PETER Dumbreck is the boy who grew up on a mushroom farm in Kirkcaldy, and went on to achieve a global reputation in motorsport.
At the age of 39, he has just completed yet another season at the top level of racing, driving a Honda prototype in the prestigious FIA World Endurance Championship.
Dumbreck co-piloted the JRM Racing team, along with fellow drivers Karum Chandhok and David Brabham, to third place in the privateers class, and 10th in the overall championship.
It was a decent result in the team’s debut season in the championship, but Dumbreck had hoped for better.
“We expected to do a bit better than we did,” Dumbreck told the Press.
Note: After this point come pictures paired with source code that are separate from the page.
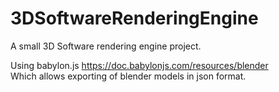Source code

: # 3DSoftwareRenderingEngine
A small 3D Software rendering engine project.
<br>

Using babylon.js https://doc.babylonjs.com/resources/blender
<br>
Which allows exporting of blender models in json format.
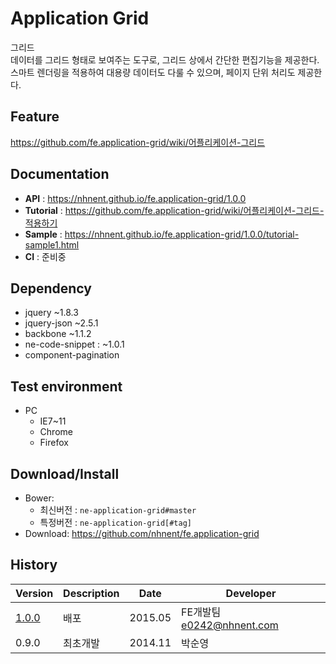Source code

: Application Grid
===============
그리드<br>
데이터를 그리드 형태로 보여주는 도구로, 그리드 상에서 간단한 편집기능을 제공한다.<br>
스마트 렌더링을 적용하여 대용량 데이터도 다룰 수 있으며, 페이지 단위 처리도 제공한다.

## Feature
https://github.com/fe.application-grid/wiki/어플리케이션-그리드

## Documentation
* **API** : https://nhnent.github.io/fe.application-grid/1.0.0
* **Tutorial** : https://github.com/fe.application-grid/wiki/어플리케이션-그리드-적용하기
* **Sample** : https://nhnent.github.io/fe.application-grid/1.0.0/tutorial-sample1.html
* **CI** : 준비중

## Dependency
* jquery ~1.8.3
* jquery-json ~2.5.1
* backbone ~1.1.2
* ne-code-snippet : ~1.0.1
* component-pagination

## Test environment
* PC
	* IE7~11
	* Chrome
	* Firefox


## Download/Install
* Bower:
   * 최신버전 : `ne-application-grid#master`
   * 특정버전 : `ne-application-grid[#tag]`
* Download: https://github.com/nhnent/fe.application-grid

## History
| Version | Description | Date | Developer |
| ---- | ---- | ---- | ---- |
| <a href="https://nhnent.github.io/fe.application-grid/1.0.0">1.0.0</a> | 배포 | 2015.05 | FE개발팀 <e0242@nhnent.com> |
| 0.9.0 | 최초개발 | 2014.11 | 박순영 |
“We wanted to win the privateers class, but we got off to a slow start, and spent a lot of time tinkering with set-ups.
“We expected to come on strong towards end of the year and that’s what happened, finishing second in both of the last two races.
“Had we started the season with the knowledge we’ve now got, winning the championship would have been a possibility.
“But it was the team’s first foray into endurance racing so it’s been a learning experience.”
The highlight of Dumbreck’s season was his sixth place finish at the Le Mans 24-hour.
“I’ve been to Le Mans five times now, so it was great to finally get a good result,” he said.
“There were two Toyotas and four Audis on the track, and it’s almost impossible to beat these guys because they are so reliable.
“But it was really great to finally finish the race in a strong position.”
Dumbreck, whose famous somersault crash at Le Mans in 1999 made headlines across the world, has enjoyed his return to sports prototypes, after competing in GT cars in recent years.
“This is the closest thing you’ll get to racing F1 cars,” he said. “They are designed with a lot of down-force and strong engines.
“We’re racing at speeds of almost 200mph on three different parts of the circuit at Le Mans.
“It’s like my career has gone full circle.”
The question now for Dumbreck is whether he will return for a second crack at the WEC with JRM Racing in 2013.
“That’s the question I’ve been asking the boss,” he said. “The budget is crazy money so if he can get sponsorship for part of it, he’ll fund the rest and we’ll go again next year.
“If not, I’ve got my eyes open to see what else is out there. It’s always a roulette game over the winter and I’ll just try to make the right decision for myself.
“I would like to stay with JRM. I’m in my third year with them, and such continuity is very rare in motorsport.
“I still have a deal with Falken Tyres to race at the Nurburgring 24, but I’ll be looking to get myself tied up for the whole season.”